To do —
An exact reproduction of the lines below, from the first through the one with "Windows | [Link](https://dl.neuq.de/ffmpeg/windows) |", is the whole answer; pictures have no place in it.

Entries provided —
══════
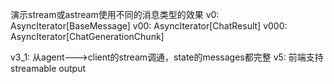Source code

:演示stream或astream使用不同的消息类型的效果
v0: AsyncIterator[BaseMessage]
v00: AsyncIterator[ChatResult]
v000: AsyncIterator[ChatGenerationChunk]

v3_1: 从agent--->client的stream调通，state的messages都完整
v5: 前端支持streamable output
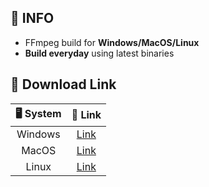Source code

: ## 📃 INFO
- FFmpeg build for **Windows/MacOS/Linux**  
- **Build everyday** using latest binaries

## 🔽 Download Link

|  🖥️ System   | 🚀 Link  |
|  :----:  | :----:  |
| Windows | [Link](https://dl.neuq.de/ffmpeg/windows) |
| MacOS  | [Link](https://dl.neuq.de/ffmpeg/macos) |
| Linux | [Link](https://dl.neuq.de/ffmpeg/linux) |
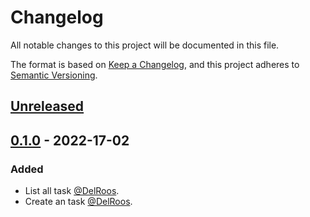# Changelog
All notable changes to this project will be documented in this file.

The format is based on [Keep a Changelog](https://keepachangelog.com/en/1.0.0/),
and this project adheres to [Semantic Versioning](https://semver.org/spec/v2.0.0.html).

## [Unreleased]

## [0.1.0] - 2022-17-02
### Added
- List all task [@DelRoos](https://github.com/ZiyoumaSchool/todo_formation_flutter/tree/ab90a966948a10b81dc3f1f87fa588fffa4c43a3).
- Create an task [@DelRoos](https://github.com/ZiyoumaSchool/todo_formation_flutter/tree/ab90a966948a10b81dc3f1f87fa588fffa4c43a3).

[Unreleased]: https://github.com/ZiyoumaSchool/todo_formation_flutter/tree/1e1469843852cd7041eebe6223f4bd9185d5b618
[0.1.0]: https://github.com/olivierlacan/keep-a-changelog/compare/v0.3.0...v1.0.0
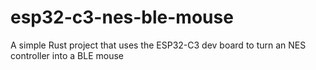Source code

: # esp32-c3-nes-ble-mouse
A simple Rust project that uses the ESP32-C3 dev board to turn an NES controller into a BLE mouse
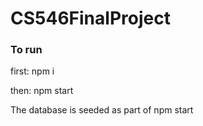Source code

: # CS546FinalProject

### To run
first: npm i

then: npm start

The database is seeded as part of npm start
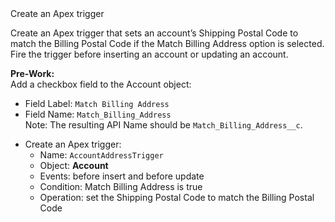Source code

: <div class="th-challenge__requirements-content"><div class="slds-text-heading_small tds-text_bold slds-m-bottom_large">Create an Apex trigger</div><div class="th-challenge__description"><p>Create an Apex trigger that sets an account’s Shipping Postal Code to match the Billing Postal Code if the Match Billing Address option is selected. Fire the trigger before inserting an account or updating an account.</p>
<p><strong>Pre-Work:</strong><br>
   Add a checkbox field to the Account object:
</p><ul>
   <li>Field Label: <code>Match Billing Address</code></li>
   <li>Field Name: <code>Match_Billing_Address</code><br>
      Note: The resulting API Name should be <code>Match_Billing_Address__c</code>.
   </li>
</ul>
<p></p></div><ul class="slds-m-top_large"><li>Create an Apex trigger:
<ul>
   <li>Name: <code>AccountAddressTrigger</code></li>
   <li>Object: <strong>Account</strong></li>
   <li>Events: before insert and before update</li>
   <li>Condition: Match Billing Address is true</li>
   <li>Operation: set the Shipping Postal Code to match the Billing Postal Code</li>
</ul></li></ul></div>
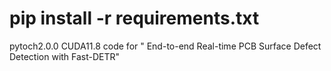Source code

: # pip install -r requirements.txt
pytoch2.0.0 CUDA11.8
code for " End-to-end Real-time PCB Surface Defect Detection with Fast-DETR"
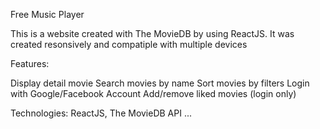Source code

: Free Music Player

  This is a website created with The MovieDB by using ReactJS. It was created resonsively and compatiple with multiple devices

Features:

  Display detail movie
  Search movies by name
  Sort movies by filters
  Login with Google/Facebook Account
  Add/remove liked movies (login only)

Technologies: ReactJS, The MovieDB API ...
══════
Exercise output —
Source code

:演示stream或astream使用不同的消息类型的效果
v0: AsyncIterator[BaseMessage]
v00: AsyncIterator[ChatResult]
v000: AsyncIterator[ChatGenerationChunk]

v3_1: 从agent--->client的stream调通，state的messages都完整
v5: 前端支持streamable output
Source code

: ## 📃 INFO
- FFmpeg build for **Windows/MacOS/Linux**  
- **Build everyday** using latest binaries

## 🔽 Download Link

|  🖥️ System   | 🚀 Link  |
|  :----:  | :----:  |
| Windows | [Link](https://dl.neuq.de/ffmpeg/windows) |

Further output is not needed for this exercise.